- **WHAT YOU WILL DO**: Search the records for the word "stupid" and report each line that has it.

[MATERIAL FOR THIS TASK Boundary: Start]

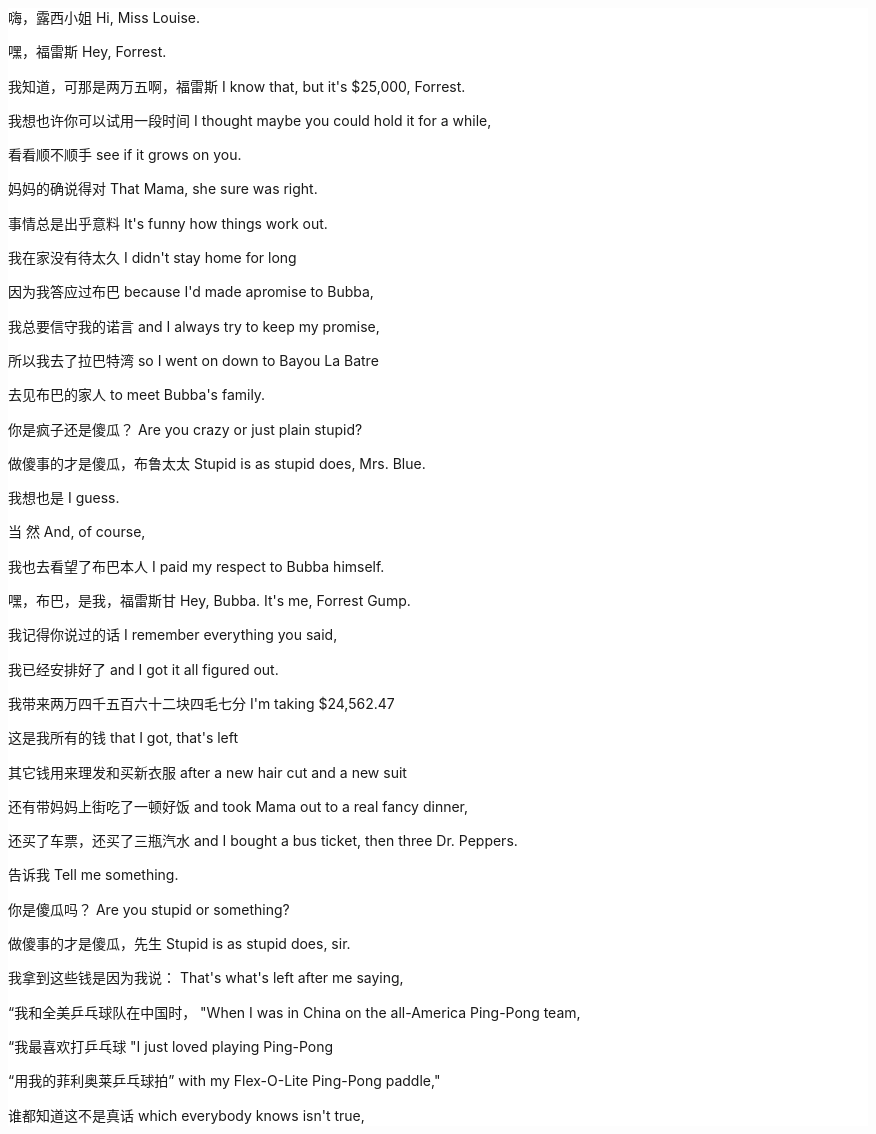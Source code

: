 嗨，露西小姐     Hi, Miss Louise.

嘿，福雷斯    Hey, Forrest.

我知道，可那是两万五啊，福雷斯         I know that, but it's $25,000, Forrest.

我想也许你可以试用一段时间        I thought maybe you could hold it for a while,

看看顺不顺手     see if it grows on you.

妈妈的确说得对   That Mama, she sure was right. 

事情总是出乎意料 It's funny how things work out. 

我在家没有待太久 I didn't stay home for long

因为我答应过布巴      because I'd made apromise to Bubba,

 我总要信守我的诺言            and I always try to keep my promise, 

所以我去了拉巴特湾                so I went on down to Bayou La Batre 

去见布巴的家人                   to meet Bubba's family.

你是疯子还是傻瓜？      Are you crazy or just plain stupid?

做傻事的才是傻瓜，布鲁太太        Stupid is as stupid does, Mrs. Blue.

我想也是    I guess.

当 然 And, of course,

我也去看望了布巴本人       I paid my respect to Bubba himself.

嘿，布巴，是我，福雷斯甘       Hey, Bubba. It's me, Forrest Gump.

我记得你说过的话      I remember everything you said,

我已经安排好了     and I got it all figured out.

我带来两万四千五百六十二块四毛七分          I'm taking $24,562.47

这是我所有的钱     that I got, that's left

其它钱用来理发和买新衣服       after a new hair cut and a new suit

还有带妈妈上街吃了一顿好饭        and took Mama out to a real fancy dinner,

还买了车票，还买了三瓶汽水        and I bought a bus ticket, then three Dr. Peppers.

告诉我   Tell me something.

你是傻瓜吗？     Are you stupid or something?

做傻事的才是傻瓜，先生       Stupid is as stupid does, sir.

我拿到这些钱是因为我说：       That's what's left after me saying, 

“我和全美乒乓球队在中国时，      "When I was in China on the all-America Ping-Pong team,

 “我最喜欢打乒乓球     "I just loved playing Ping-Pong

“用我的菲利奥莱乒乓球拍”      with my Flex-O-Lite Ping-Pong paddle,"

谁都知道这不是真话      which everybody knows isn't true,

[MATERIAL FOR THIS TASK Boundary: End]
[MATERIAL FOR THIS TASK Boundary: Start]

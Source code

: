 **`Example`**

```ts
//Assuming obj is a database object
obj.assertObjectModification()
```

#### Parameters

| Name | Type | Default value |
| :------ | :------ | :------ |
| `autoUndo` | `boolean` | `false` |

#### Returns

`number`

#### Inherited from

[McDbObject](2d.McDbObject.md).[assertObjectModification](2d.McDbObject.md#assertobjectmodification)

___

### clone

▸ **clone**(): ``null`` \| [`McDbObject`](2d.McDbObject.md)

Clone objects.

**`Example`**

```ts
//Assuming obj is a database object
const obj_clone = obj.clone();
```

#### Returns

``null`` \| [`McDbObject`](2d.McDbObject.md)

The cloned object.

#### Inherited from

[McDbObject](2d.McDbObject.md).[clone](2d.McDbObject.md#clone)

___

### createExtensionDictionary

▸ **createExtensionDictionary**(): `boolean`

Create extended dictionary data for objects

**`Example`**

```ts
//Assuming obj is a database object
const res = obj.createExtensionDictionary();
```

[MATERIAL FOR THIS TASK Boundary: End]

- **FINAL ANSWER**:
你是疯子还是傻瓜？      Are you crazy or just plain stupid?
做傻事的才是傻瓜，布鲁太太        Stupid is as stupid does, Mrs. Blue.
你是傻瓜吗？     Are you stupid or something?
做傻事的才是傻瓜，先生       Stupid is as stupid does, sir.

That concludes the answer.